Happiness is fleeting.
But the things that lay a foundation for happiness aren’t. Maybe this is what’s happening to you right now. You’ve been working on laying the bricks for a solid base, and you got the last one in. Now you have all the things you need to be happy.
Maslow would be proud.
Look at you now, standing arms akimbo on top of the first two levels of the Hierarchy of Needs. This is what you’re feeling. It’s not so much happiness as safety. Permanence. Establishment. Your career, your relationships, your home, your finances, your friends—hell, even your dog is fine, lying there on the couch snoring away because your life, your base, is stable, and he knows it.
Of course, it could all go fucking sideways.
The world is wobbly, and though I believe it is a determinate, clockwork universe, I also believe it is exceedingly complex. Complex enough that the cause of an effect may be so far afield you can’t see it. Things seem to happen randomly. But here’s the thing, While we while away our woes in this vail of wah, we wear a groove into the real. Maybe it’ll all explode sometime around three o’clock next Tuesday, and you’ll be left standing there knocking fire off your denim with not much more than your hat in your hands and a grin.
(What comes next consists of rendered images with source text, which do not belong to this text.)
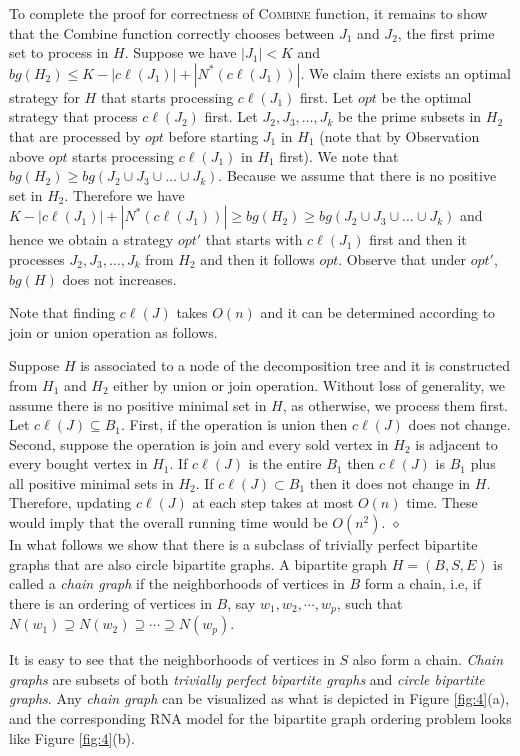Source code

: \documentclass[letterpaper,11pt,abstracton]{scrartcl}
\newcommand{\qed}{\hfill$\diamond$}
\begin{document}
To complete the proof for correctness of \textsc{Combine} function, it remains to show that the Combine function correctly chooses
between $J_1$ and $J_2$, the first prime set to process in $H$. Suppose we have  $|J_1| < K$ and $bg( H_2) \le K- |c\ell(J_1)|+|N^*(c\ell(J_1))|$.
We claim there exists an optimal strategy for $H$ that starts processing $c\ell(J_1)$ first. Let $opt$ be the optimal strategy that process $c\ell(J_2)$ first.
Let $J_2,J_3,\dots,J_k$ be the prime subsets in $H_2$ that are processed by $opt$ before starting $J_1$ in $H_1$ (note that by Observation above
$opt$ starts processing $c\ell(J_1)$ in $H_1$ first). We note that $bg(H_2) \ge bg(J_2 \cup J_3 \cup \dots \cup J_k)$. Because we assume that there is no positive set
in $H_2$. Therefore we have
$K-|c\ell(J_1)|+|N^*(c\ell(J_1))| \ge bg(H_2) \ge bg(J_2 \cup J_3 \cup \dots \cup J_k)$ and hence we obtain a strategy $opt'$ that starts
with $c\ell(J_1)$ first and then it processes $J_2,J_3,\dots,J_k$ from $H_2$ and then it follows $opt$. Observe that under $opt'$, $bg(H)$ does not increases.

Note that finding $c\ell(J)$ takes $O(n)$ and it can be determined according to join or union operation as follows.  
 
Suppose $H$ is associated to a
node of the decomposition tree and it is constructed from $H_1$ and $H_2$ either by union or join operation.
Without loss of generality, we assume there is no positive minimal set in $H$, as otherwise, we process them first.
Let $c\ell(J) \subseteq B_1$. First, if the operation is union then $c\ell(J)$ does not change. Second, suppose the operation is join and every sold vertex in
$H_2$ is adjacent to every bought vertex in $H_1$. If $c\ell(J)$ is the entire $B_1$ then $c\ell(J)$ is $B_1$ plus all positive minimal sets in $H_2$.
If $c\ell(J)\subset B_1$ then it does not change in $H$.
Therefore, updating $c\ell(J)$ at each step takes at most $O(n)$ time. These would imply that the overall running time would be $O(n^2)$. 
\qed \\


In what follows we show that there is a subclass of trivially perfect bipartite graphs that are also circle bipartite graphs.
A bipartite graph $H=(B,S,E)$ is called a \textit{chain graph} if the neighborhoods of vertices in $B$ form a chain, i.e, if there is an ordering of vertices in $B$, say $w_1,w_2,\cdots,w_p$, such that $N(w_1)\supseteq N(w_2)\supseteq \cdots \supseteq N(w_p)$.

It is easy to see that the neighborhoods of
vertices in $S$ also form a chain. \textit{Chain graphs} are subsets of
both \textit{trivially perfect bipartite graphs} and \textit{circle bipartite graphs}.
Any \textit{chain graph} can be visualized as what is
depicted in Figure \ref{fig:4}(a), and the corresponding RNA model for the bipartite graph ordering problem looks like Figure \ref{fig:4}(b).
\end{document}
Because even when the house burns down, the foundation remains.
To tax this metaphor further: sure, you may have to kick some smoldering timbers out of the way, and that PVC installation is just a melted glob of plastic slag, but you’re not starting from scratch. You’ve been here. You’ve already done this. You built the building that burned down. Hell, having a foundation is 50% of the job. Everybody relax. You got this.
Except that’s not what’s happening because, well, nothing has burned down.
It probably won’t. Such calamity is rare. The thing is the world, though it may seem to be in constant change, actually prefers things to stay on track. It likes the needle in the groove. If reality were an old man, it would start every sentence with “Back in My Day” and drive a 1997 Buick Skylark because it’s a solid vehicle, son. Once you put something down into the world with enough force, it tends to stick.
So this feeling that everything is fine . . . is fine.
It’s real. It’s a reward. You earned it. You still gotta put in the work to keep things rolling, but God willing, and the creeks don’t rise, you’re looking at a steady future. You feel fine because you are.
What whiskey should you drink when you’re good?
Hell, Eugene, I don’t know. I’m not your dad. But I’m having a snoot full of Peerless Rye and pulling my hat down over my eyes and listening to the crickets do their thing.